Die Antwort der westlichen Welt auf den wachsenden Verteilungskampf ist bisher, die Grenzen dichtzumachen und die eigenen Ressourcen durch militärische Gewalt abzusichern. Damit können wir uns als Christinnen und Christen nicht abfinden. Deshalb ist es gut, dass die Landessynode dazu aufruft, „als Beitrag zur Wahrung des Friedens weltweit konkrete Maßnahmen zur Beendigung des menschengemachten Klimawandels zu ergreifen“.

Haben Sie ein Lieblingsbeispiel für praktische „aktive Gewaltfreiheit“ bzw. „aktive gewaltfreie Konfliktbearbeitung“?

Ein Beispiel hervorzuheben ist gar nicht so einfach. Pax Christi hat in einer aktuellen Broschüre allein 61 erfolgreiche Aktionen aktiver Gewaltfreiheit zusammengestellt.

Besonders beeindruckt bin ich nach wie vor von Nelson Mandela, dem es gelang, nach 27 Jahren Haft den Weg zu einem versöhnlichen Übergang von dem menschenverachtenden Apartheidsystem hin zu einem demokratischen Südafrika zu ebnen.

Aber auch die Aktion der Evangelischen Frauenarbeit „Kauft keine Früchte aus Südafrika“ in den siebziger und achtziger Jahren hat mir sehr imponiert, vor allem weil es gelang, den Kampf gegen die Apartheid im südlichen Afrika an der Basis zu verankern und auf Marktplätzen und in Geschäften, also im Alltag sichtbar zu machen.

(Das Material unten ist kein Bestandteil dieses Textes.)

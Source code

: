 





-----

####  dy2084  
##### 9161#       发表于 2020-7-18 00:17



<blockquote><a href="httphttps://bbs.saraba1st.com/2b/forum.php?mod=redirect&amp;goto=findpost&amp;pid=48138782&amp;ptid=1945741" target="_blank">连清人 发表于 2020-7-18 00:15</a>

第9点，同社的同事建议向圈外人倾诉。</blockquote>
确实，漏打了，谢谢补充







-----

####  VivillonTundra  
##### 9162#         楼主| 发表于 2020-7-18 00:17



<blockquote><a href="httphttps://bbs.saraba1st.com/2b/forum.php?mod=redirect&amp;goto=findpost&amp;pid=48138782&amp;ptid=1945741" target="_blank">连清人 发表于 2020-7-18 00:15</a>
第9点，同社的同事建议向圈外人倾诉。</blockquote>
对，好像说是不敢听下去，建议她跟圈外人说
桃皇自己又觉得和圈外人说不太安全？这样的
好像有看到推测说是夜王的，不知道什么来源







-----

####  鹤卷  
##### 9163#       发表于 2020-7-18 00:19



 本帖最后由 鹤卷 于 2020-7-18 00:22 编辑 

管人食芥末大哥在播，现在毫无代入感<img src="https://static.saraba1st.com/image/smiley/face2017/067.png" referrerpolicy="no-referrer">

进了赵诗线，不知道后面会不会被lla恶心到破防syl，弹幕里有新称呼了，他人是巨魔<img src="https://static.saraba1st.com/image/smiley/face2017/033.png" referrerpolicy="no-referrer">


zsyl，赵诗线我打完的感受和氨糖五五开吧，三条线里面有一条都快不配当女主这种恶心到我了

Heute bin ich von den vielen Jugendlichen beeindruckt, die sich zur Streitschlichtung an Schulen und Jugendeinrichtungen ausbilden lassen. Dazu braucht es Mut und eine klare Haltung!

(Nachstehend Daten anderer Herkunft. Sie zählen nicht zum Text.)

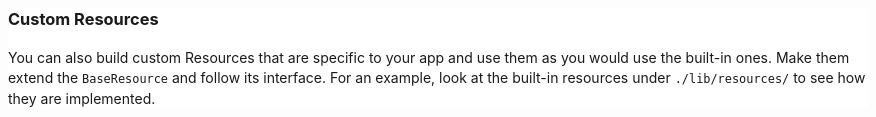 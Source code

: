 ### Custom Resources
You can also build custom Resources that are specific to your app and use them as you would use the built-in ones. Make them extend the `BaseResource` and follow its interface. For an example, look at the built-in resources under `./lib/resources/` to see how they are implemented.

[npm_img]: https://img.shields.io/npm/v/mongodb-js-metrics.svg
[npm_url]: https://npmjs.org/package/mongodb-js-metrics
[ga]: https://analytics.google.com
[intercom]: https://intercom.io
[bugsnag]: https://bugsnag.com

Wie wirksam finden Sie den Friedensethischen Beschluss im Blick auf militärische Rüstung, insbesondere Atomwaffen, wie sie ja u. a. in Büchel liegen, und sogenannte autonomen Waffen?

Es ist notwendig, dass sich unsere Kirche in diesen Fragen eindeutig positioniert. Wirksam wird dieser Beschluss jedoch nur werden, wenn es gelingt, diese Positionen noch stärker an der kirchlichen Basis und in der Gesellschaft zu verankern. Noch meinen die meisten Parteien, auch mit einer anderen Position Wahlen gewinnen zu können. Das muss sich ändern.

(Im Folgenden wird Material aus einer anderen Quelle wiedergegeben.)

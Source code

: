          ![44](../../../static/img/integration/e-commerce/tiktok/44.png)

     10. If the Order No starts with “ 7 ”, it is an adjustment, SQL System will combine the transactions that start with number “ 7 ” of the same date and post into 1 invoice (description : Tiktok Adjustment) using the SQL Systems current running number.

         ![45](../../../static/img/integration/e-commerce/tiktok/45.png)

Welche Aufgaben kommen auf unsere Gemeinden zu?

Aufgaben haben die Gemeinden angesichts der finanziellen und strukturellen Herausforderungen ja mehr als genug. Der Bericht zum Friedensprozess hat gezeigt, dass viele Gemeinden und Kirchenkreise bereits an vielen Stellen dem biblischen Auftrag nachkommen, Frieden zu stiften und sich für Gerechtigkeit einzusetzen. Es wäre gut, dies in Gemeindekonzeptionen und Umstrukturierungsprozessen auch bewusst auszudrücken und sich ein oder zwei Beispiele vorzunehmen, an denen dies ganz praktisch zum Ausdruck kommt. Eine Möglichkeit wäre die aktive Beteiligung am Kirchlichen Aktionstag gegen Atomwaffen in Büchel am 3. Juli 2021. Eine andere wäre es, sich intensiv mit den Impulsen der Initiative „Sicherheit neu denken“ zu beschäftigen und ernsthaft einen Beitritt zu prüfen, wie es die Landessynode empfiehlt.